A travel nurse who worked in an El Paso, Texas, hospital overrun by COVID-19 patients recently posted an emotional video on Facebook Live describing the horrific conditions under which the sickest patients were cared for.
Lawanna Rivers, a 44-year-old registered nurse with 13 years of experience who completed an assignment treating COVID-19 patients at University Medical Center in El Paso, said the sickest patients were put in a “pit” where doctors refused to enter, and left to die.
“That assignment there broke me,” Rivers said, in the video posted Nov. 7.
“I was put in what’s called a pit, eight patients, all COVID positive. I was told my first day of orientation that whatever patients go into the pit, they only come out in a body bag.”
She said they were instructed to perform only three rounds, or six minutes of CPR on the patients in the pit, while she is accustomed to spending as long as 45 minutes to an hour performing life-saving measures on a patient. According to Rivers, who worked 12-hour shifts at the hospital, doctors refused to enter the area. Out of all the patients treated in the pit during Rivers’ time there, no patients survived a code.
“I saw a lot of people die that I feel shouldn’t have died,” Rivers said.
Rivers said a body was stored with living patients in the pit at one point after the morgue ran out of room.
“They had to bring in freezer trucks because it’s so many bodies,” Rivers said tearfully.
She said the experience nearly “destroyed” her and that she hadn’t seen anything like what she saw in El Paso since she began completing COVID assignments in April. She said she saw more deaths during her time in Texas than in her entire 13-year nursing career. El Paso was her fifth COVID deployment.
The video of Rivers sharing her experience has been viewed more than 200,000 times.
UMC spokesman Ryan Mielke issued a statement in response to the video:
“After watching the video, while we cannot fully verify the events expressed, we empathize and sympathize with the difficult, physical and emotional toll that this pandemic takes on thousands of healthcare workers here and throughout our country,” Mielke said.
El Paso has became one of the latest COVID hotspots.
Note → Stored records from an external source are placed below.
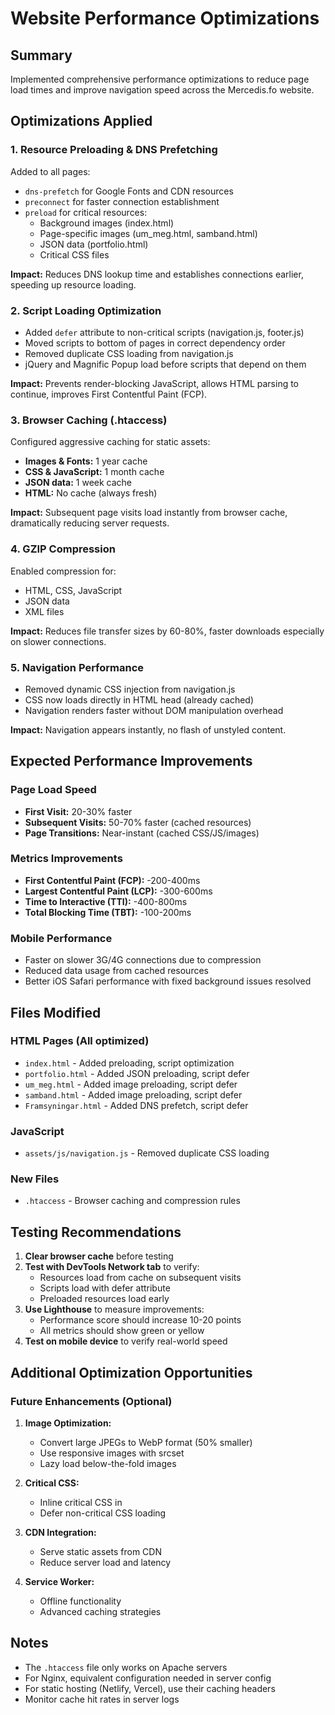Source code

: # Website Performance Optimizations

## Summary
Implemented comprehensive performance optimizations to reduce page load times and improve navigation speed across the Mercedis.fo website.

## Optimizations Applied

### 1. **Resource Preloading & DNS Prefetching**
Added to all pages:
- `dns-prefetch` for Google Fonts and CDN resources
- `preconnect` for faster connection establishment
- `preload` for critical resources:
  - Background images (index.html)
  - Page-specific images (um_meg.html, samband.html)
  - JSON data (portfolio.html)
  - Critical CSS files

**Impact:** Reduces DNS lookup time and establishes connections earlier, speeding up resource loading.

### 2. **Script Loading Optimization**
- Added `defer` attribute to non-critical scripts (navigation.js, footer.js)
- Moved scripts to bottom of pages in correct dependency order
- Removed duplicate CSS loading from navigation.js
- jQuery and Magnific Popup load before scripts that depend on them

**Impact:** Prevents render-blocking JavaScript, allows HTML parsing to continue, improves First Contentful Paint (FCP).

### 3. **Browser Caching (.htaccess)**
Configured aggressive caching for static assets:
- **Images & Fonts:** 1 year cache
- **CSS & JavaScript:** 1 month cache
- **JSON data:** 1 week cache
- **HTML:** No cache (always fresh)

**Impact:** Subsequent page visits load instantly from browser cache, dramatically reducing server requests.

### 4. **GZIP Compression**
Enabled compression for:
- HTML, CSS, JavaScript
- JSON data
- XML files

**Impact:** Reduces file transfer sizes by 60-80%, faster downloads especially on slower connections.

### 5. **Navigation Performance**
- Removed dynamic CSS injection from navigation.js
- CSS now loads directly in HTML head (already cached)
- Navigation renders faster without DOM manipulation overhead

**Impact:** Navigation appears instantly, no flash of unstyled content.

## Expected Performance Improvements

### Page Load Speed
- **First Visit:** 20-30% faster
- **Subsequent Visits:** 50-70% faster (cached resources)
- **Page Transitions:** Near-instant (cached CSS/JS/images)

### Metrics Improvements
- **First Contentful Paint (FCP):** -200-400ms
- **Largest Contentful Paint (LCP):** -300-600ms
- **Time to Interactive (TTI):** -400-800ms
- **Total Blocking Time (TBT):** -100-200ms

### Mobile Performance
- Faster on slower 3G/4G connections due to compression
- Reduced data usage from cached resources
- Better iOS Safari performance with fixed background issues resolved

## Files Modified

### HTML Pages (All optimized)
- `index.html` - Added preloading, script optimization
- `portfolio.html` - Added JSON preloading, script defer
- `um_meg.html` - Added image preloading, script defer
- `samband.html` - Added image preloading, script defer
- `Framsyningar.html` - Added DNS prefetch, script defer

### JavaScript
- `assets/js/navigation.js` - Removed duplicate CSS loading

### New Files
- `.htaccess` - Browser caching and compression rules

## Testing Recommendations

1. **Clear browser cache** before testing
2. **Test with DevTools Network tab** to verify:
   - Resources load from cache on subsequent visits
   - Scripts load with defer attribute
   - Preloaded resources load early
3. **Use Lighthouse** to measure improvements:
   - Performance score should increase 10-20 points
   - All metrics should show green or yellow
4. **Test on mobile device** to verify real-world speed

## Additional Optimization Opportunities

### Future Enhancements (Optional)
1. **Image Optimization:**
   - Convert large JPEGs to WebP format (50% smaller)
   - Use responsive images with srcset
   - Lazy load below-the-fold images

2. **Critical CSS:**
   - Inline critical CSS in <head>
   - Defer non-critical CSS loading

3. **CDN Integration:**
   - Serve static assets from CDN
   - Reduce server load and latency

4. **Service Worker:**
   - Offline functionality
   - Advanced caching strategies

## Notes
- The `.htaccess` file only works on Apache servers
- For Nginx, equivalent configuration needed in server config
- For static hosting (Netlify, Vercel), use their caching headers
- Monitor cache hit rates in server logs
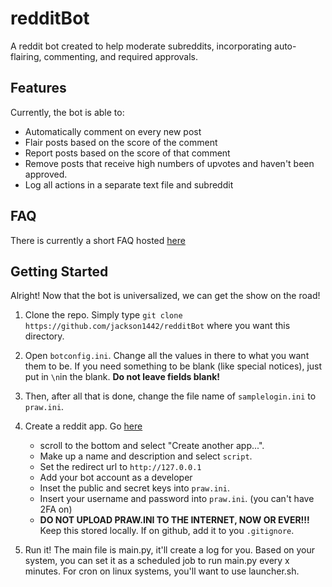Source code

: # redditBot

A reddit bot created to help moderate subreddits, incorporating auto-flairing, commenting, and required approvals.

## Features

Currently, the bot is able to:

* Automatically comment on every new post
* Flair posts based on the score of the comment
* Report posts based on the score of that comment
* Remove posts that receive high numbers of upvotes and haven't been approved.
* Log all actions in a separate text file and subreddit

## FAQ

There is currently a short FAQ hosted [here](https://www.reddit.com/r/1442dump/wiki/murderedbybots-faq)

## Getting Started

Alright! Now that the bot is universalized, we can get the show on the road!

1. Clone the repo. Simply type `git clone https://github.com/jackson1442/redditBot` where you want this directory.

2. Open `botconfig.ini`. Change all the values in there to what you want them to be. If you need something to be blank (like special notices), just put in `\n`in the blank. **Do not leave fields blank!**

3. Then, after all that is done, change the file name of `samplelogin.ini` to `praw.ini`.

3. Create a reddit app. Go [here](https://www.reddit.com/prefs/apps/)
    * scroll to the bottom and select "Create another app...".
    * Make up a name and description and select `script`.
    * Set the redirect url to `http://127.0.0.1`
    * Add your bot account as a developer
    * Inset the public and secret keys into `praw.ini`.
    * Insert your username and password into `praw.ini`. (you can't have 2FA on)
    * **DO NOT UPLOAD PRAW.INI TO THE INTERNET, NOW OR EVER!!!** Keep this stored locally. If on github, add it to you `.gitignore`.

5. Run it! The main file is main.py, it'll create a log for you. Based on your system, you can set it as a scheduled job to run main.py every x minutes. For cron on linux systems, you'll want to use launcher.sh.
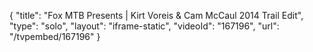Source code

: {
    "title": "Fox MTB Presents | Kirt Voreis & Cam McCaul 2014 Trail Edit",
    "type": "solo",
    "layout": "iframe-static",
    "videoId": "167196",
    "url": "\/tvpembed\/167196"
}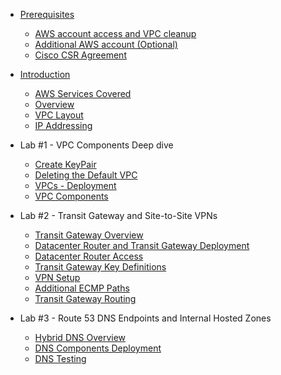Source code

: - [Prerequisites](0-prerequisites/_index.md)
  - [AWS account access and VPC cleanup](0-prerequisites/100-prereq-1.md)
  - [Additional AWS account (Optional)](0-prerequisites/110-prereq-2.md)
  - [Cisco CSR Agreement](0-prerequisites/120-prereq-3.md)

- [Introduction](0-introduction/_index.md)
  - [AWS Services Covered](0-introduction/30-services.md)
  - [Overview](0-introduction/40-intro.md)
  - [VPC Layout](0-introduction/50-vpclayout.md)
  - [IP Addressing](0-introduction/60-ipaddressing.md)

- Lab #1 - VPC Components Deep dive 
  - [Create KeyPair](1-vpc-components/20-KeyPair.md)
  - [Deleting the Default VPC](1-vpc-components/30-Default_VPC.md)
  - [VPCs - Deployment](1-vpc-components/40-Deploy_VPCs.md)
  - [VPC Components](1-vpc-components/50-Investigate_VPCs.md)

- Lab #2 - Transit Gateway and Site-to-Site VPNs
  - [Transit Gateway Overview](2-tgw-vpns/10-tgw-overview.md)
  - [Datacenter Router and Transit Gateway Deployment](2-tgw-vpns/20-dcrouter-tgw-deployment.md)
  - [Datacenter Router Access](2-tgw-vpns/30-dcrouter-access.md)
  - [Transit Gateway Key Definitions](2-tgw-vpns/35-tgw-definitions.md)
  - [VPN Setup](2-tgw-vpns/40-vpn-setup.md)
  - [Additional ECMP Paths](2-tgw-vpns/50-additional-ecmp-paths.md)
  - [Transit Gateway Routing](2-tgw-vpns/60-tgw-routing.md)

- Lab #3 - Route 53 DNS Endpoints and Internal Hosted Zones
  - [Hybrid DNS Overview](3-hybrid-dns/10-hybrid-dns-overview.md)
  - [DNS Components Deployment](3-hybrid-dns/20-dns-deployment.md)
  - [DNS Testing](3-hybrid-dns/30-dns-testing.md)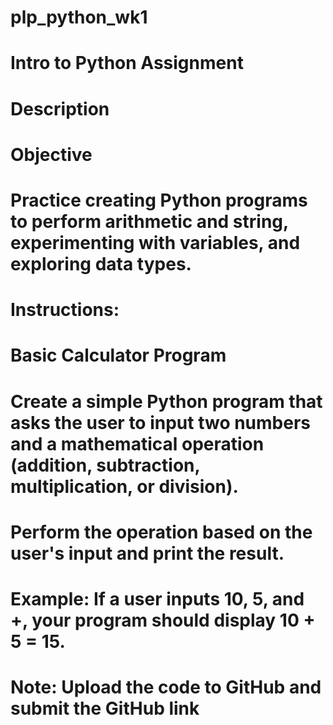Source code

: # plp_python_wk1
# Intro to Python Assignment
# Description
# Objective

# Practice creating Python programs to perform arithmetic and string, experimenting with variables, and exploring data types.
# Instructions:

# Basic Calculator Program

# Create a simple Python program that asks the user to input two numbers and a mathematical operation (addition, subtraction, multiplication, or division).
# Perform the operation based on the user's input and print the result.
# Example: If a user inputs 10, 5, and +, your program should display 10 + 5 = 15.



# Note: Upload the code to GitHub and submit the GitHub link

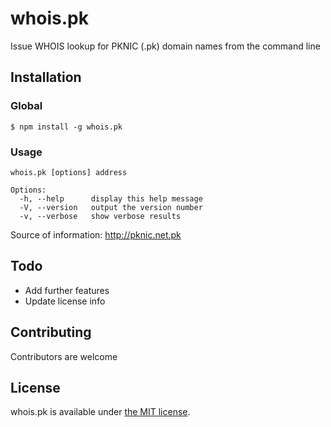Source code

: whois.pk
========

Issue WHOIS lookup for PKNIC (.pk) domain names from the command line

## Installation

### Global

    $ npm install -g whois.pk

### Usage

    whois.pk [options] address

    Options:
      -h, --help      display this help message
      -V, --version   output the version number
      -v, --verbose   show verbose results  

Source of information: http://pknic.net.pk

## Todo

* Add further features
* Update license info

## Contributing

Contributors are welcome

## License

whois.pk is available under [the MIT license](https://github.com/jgthms/bulma/blob/master/LICENSE).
Over the past two weeks, an average of 23 people have died from the virus each day in the city.
Between Nov. 2 and Nov. 15, there were 23,000 new recorded cases of coronavirus in El Paso.
Incarcerated individuals in Texas are paid $2 an hour to work in morgues inundated by COVID patients, and the city’s convention center has recently been converted into a a field hospital to accommodate the continuously increasing number of sick patients.
Rivers said she has been tested for the virus since she returned home, and she continues to wear a mask in her house.